Action item: Filter the entries, keeping every line with the string "nickname".

BEGIN

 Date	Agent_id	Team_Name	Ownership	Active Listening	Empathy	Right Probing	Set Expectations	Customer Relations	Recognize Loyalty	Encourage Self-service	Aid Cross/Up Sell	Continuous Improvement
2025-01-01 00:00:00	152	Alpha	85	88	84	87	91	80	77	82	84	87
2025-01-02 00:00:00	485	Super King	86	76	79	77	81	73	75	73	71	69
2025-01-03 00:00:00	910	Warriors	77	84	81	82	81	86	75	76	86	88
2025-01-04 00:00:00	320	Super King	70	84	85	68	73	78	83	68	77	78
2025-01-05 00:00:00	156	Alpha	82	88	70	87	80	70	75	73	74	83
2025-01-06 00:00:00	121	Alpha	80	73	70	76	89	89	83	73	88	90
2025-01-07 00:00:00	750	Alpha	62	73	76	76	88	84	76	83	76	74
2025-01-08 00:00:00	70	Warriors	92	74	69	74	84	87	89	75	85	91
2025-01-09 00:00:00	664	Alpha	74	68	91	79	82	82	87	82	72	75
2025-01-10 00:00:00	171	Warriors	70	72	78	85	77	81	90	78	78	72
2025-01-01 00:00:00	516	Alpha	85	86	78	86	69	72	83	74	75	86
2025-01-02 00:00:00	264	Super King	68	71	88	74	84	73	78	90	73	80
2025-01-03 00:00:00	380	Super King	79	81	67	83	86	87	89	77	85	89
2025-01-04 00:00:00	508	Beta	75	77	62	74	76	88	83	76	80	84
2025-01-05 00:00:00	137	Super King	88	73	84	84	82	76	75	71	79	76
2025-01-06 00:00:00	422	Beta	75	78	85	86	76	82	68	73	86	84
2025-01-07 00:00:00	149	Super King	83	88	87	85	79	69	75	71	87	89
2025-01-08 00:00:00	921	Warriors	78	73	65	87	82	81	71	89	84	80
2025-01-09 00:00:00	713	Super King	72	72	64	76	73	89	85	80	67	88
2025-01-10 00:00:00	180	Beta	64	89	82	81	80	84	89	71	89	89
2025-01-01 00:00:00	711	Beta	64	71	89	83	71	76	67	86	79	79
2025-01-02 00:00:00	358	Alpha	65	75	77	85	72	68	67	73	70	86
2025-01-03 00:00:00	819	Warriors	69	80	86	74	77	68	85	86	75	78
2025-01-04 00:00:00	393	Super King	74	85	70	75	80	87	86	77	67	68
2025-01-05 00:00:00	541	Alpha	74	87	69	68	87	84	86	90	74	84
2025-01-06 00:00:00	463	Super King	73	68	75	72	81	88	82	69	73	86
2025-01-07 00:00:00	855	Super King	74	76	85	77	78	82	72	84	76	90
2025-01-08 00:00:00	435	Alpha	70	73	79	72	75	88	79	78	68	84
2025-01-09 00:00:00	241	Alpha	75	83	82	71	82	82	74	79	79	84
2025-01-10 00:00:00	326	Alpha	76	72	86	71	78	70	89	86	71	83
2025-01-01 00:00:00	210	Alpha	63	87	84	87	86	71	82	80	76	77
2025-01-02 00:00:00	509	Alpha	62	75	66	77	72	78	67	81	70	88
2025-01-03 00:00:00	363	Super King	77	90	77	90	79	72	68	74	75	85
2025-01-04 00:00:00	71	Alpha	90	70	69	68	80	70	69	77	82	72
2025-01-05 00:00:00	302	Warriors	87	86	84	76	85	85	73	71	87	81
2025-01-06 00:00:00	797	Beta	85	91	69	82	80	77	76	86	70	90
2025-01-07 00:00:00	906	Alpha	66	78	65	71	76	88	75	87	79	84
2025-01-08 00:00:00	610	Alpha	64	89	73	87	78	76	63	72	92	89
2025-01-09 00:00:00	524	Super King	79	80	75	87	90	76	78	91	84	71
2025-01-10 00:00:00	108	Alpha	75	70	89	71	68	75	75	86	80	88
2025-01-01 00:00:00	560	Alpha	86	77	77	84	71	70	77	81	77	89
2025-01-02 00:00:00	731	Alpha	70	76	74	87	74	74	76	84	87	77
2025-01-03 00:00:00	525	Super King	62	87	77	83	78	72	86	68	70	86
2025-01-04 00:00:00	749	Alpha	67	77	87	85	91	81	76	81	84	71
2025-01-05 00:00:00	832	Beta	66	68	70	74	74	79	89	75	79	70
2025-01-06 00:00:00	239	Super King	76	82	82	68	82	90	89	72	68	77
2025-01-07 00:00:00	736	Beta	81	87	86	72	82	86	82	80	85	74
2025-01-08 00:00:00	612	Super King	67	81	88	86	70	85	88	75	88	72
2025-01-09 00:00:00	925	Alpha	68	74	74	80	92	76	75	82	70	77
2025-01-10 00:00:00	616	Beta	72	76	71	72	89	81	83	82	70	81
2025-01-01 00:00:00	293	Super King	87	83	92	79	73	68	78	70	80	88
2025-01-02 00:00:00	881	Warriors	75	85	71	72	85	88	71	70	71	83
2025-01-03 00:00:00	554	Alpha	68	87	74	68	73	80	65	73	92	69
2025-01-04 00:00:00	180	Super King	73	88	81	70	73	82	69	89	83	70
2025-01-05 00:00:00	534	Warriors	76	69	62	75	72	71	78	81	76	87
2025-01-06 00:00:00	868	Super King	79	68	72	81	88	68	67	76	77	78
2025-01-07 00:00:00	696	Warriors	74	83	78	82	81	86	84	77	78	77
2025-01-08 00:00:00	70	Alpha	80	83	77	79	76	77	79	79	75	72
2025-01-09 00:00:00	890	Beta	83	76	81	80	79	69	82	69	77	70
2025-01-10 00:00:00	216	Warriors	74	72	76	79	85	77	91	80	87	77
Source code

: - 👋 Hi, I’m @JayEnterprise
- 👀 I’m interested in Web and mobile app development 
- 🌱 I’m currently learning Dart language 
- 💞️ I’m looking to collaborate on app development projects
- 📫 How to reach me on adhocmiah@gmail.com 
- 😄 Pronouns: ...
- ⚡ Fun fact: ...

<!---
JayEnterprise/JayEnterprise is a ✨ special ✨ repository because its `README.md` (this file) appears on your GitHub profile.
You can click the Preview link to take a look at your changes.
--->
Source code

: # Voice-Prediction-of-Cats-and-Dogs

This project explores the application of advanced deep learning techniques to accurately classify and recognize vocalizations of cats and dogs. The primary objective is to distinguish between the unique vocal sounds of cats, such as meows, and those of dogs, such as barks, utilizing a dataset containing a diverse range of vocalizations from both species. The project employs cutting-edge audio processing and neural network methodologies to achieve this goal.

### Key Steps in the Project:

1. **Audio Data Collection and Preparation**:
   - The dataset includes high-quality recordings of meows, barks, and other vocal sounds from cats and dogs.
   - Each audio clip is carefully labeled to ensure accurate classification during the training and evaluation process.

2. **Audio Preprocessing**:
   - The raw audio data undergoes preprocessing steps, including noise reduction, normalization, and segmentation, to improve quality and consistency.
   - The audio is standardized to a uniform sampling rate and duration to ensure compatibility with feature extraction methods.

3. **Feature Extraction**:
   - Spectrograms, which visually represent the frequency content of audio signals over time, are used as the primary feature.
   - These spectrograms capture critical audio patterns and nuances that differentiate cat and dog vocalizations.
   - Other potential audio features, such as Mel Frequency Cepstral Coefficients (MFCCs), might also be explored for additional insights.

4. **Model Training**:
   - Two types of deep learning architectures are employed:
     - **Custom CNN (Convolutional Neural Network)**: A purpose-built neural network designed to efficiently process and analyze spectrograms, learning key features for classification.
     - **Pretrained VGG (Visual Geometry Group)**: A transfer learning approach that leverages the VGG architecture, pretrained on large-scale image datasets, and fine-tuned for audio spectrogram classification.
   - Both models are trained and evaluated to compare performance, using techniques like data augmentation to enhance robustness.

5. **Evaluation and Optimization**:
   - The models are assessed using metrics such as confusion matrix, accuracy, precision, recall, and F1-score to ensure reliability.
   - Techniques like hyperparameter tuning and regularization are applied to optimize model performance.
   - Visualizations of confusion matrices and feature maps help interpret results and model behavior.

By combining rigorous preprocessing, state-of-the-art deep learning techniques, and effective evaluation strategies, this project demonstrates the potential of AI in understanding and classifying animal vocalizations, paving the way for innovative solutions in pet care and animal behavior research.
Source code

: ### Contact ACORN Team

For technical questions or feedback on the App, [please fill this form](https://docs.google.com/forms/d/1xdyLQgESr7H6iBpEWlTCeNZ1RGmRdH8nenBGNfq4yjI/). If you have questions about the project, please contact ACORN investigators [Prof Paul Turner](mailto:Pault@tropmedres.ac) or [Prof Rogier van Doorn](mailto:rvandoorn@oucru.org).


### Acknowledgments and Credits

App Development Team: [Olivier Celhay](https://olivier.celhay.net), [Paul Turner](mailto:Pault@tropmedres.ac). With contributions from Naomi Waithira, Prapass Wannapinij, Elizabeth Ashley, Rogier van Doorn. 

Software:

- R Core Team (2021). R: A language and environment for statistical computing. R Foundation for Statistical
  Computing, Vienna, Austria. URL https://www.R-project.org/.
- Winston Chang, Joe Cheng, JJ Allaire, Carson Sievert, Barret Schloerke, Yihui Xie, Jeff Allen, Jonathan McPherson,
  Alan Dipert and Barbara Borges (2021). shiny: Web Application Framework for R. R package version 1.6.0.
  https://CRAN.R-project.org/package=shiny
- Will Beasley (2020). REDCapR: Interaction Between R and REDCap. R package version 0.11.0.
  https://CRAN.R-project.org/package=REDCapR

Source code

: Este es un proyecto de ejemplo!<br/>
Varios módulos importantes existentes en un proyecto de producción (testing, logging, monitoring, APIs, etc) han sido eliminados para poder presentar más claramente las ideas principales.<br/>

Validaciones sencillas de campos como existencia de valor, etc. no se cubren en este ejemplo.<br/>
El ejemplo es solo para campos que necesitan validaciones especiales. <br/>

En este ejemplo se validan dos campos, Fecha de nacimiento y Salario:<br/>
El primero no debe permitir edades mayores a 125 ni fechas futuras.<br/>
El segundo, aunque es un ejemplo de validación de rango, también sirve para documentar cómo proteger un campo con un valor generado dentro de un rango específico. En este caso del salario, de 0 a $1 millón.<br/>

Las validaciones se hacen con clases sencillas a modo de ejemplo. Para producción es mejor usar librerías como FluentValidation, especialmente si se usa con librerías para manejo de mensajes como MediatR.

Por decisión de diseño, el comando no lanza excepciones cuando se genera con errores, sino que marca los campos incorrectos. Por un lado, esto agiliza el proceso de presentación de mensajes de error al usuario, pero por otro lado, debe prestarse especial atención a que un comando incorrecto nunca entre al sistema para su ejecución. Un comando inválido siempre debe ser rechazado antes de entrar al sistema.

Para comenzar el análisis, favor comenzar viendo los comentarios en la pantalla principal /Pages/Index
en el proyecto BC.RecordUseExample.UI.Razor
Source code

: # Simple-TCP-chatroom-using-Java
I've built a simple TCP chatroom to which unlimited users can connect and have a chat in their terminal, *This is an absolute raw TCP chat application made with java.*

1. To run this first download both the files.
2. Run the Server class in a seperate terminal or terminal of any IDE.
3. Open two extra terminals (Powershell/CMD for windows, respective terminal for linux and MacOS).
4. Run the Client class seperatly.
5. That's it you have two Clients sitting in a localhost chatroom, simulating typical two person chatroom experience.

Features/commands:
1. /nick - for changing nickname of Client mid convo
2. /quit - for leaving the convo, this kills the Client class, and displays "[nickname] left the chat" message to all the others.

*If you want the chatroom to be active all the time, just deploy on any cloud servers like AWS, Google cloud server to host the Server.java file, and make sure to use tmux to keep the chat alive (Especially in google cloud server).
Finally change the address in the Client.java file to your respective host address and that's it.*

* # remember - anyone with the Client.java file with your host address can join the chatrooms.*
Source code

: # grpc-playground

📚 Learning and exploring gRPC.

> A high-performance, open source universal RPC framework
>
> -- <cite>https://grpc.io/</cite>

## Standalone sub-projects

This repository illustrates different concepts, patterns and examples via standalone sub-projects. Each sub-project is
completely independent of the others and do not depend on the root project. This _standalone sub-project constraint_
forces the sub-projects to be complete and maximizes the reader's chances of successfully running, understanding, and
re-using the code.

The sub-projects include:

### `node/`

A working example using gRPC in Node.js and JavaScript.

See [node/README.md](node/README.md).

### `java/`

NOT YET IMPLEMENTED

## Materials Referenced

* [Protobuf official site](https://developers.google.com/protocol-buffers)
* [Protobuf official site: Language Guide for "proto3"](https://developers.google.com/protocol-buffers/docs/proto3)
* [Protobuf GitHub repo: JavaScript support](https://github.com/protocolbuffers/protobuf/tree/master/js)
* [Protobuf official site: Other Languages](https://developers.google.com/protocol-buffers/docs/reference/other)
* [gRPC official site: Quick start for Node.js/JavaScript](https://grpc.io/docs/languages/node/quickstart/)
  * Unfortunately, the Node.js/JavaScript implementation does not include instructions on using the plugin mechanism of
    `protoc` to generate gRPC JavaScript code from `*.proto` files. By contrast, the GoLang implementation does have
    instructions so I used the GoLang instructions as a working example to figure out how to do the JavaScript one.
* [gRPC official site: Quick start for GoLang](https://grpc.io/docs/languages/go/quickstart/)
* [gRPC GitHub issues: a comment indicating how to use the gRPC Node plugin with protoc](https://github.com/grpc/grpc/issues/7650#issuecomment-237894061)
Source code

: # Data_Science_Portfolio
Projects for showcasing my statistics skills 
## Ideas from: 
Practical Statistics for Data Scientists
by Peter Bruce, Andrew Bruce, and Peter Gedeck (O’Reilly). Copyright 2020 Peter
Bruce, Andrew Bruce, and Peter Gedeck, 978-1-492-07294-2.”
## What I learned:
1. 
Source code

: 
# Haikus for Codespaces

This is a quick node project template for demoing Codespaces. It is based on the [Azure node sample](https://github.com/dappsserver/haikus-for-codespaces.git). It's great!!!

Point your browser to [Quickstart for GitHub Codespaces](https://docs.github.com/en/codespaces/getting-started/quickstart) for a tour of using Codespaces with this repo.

END

Answer area:
1. /nick - for changing nickname of Client mid convo
2. /quit - for leaving the convo, this kills the Client class, and displays "[nickname] left the chat" message to all the others.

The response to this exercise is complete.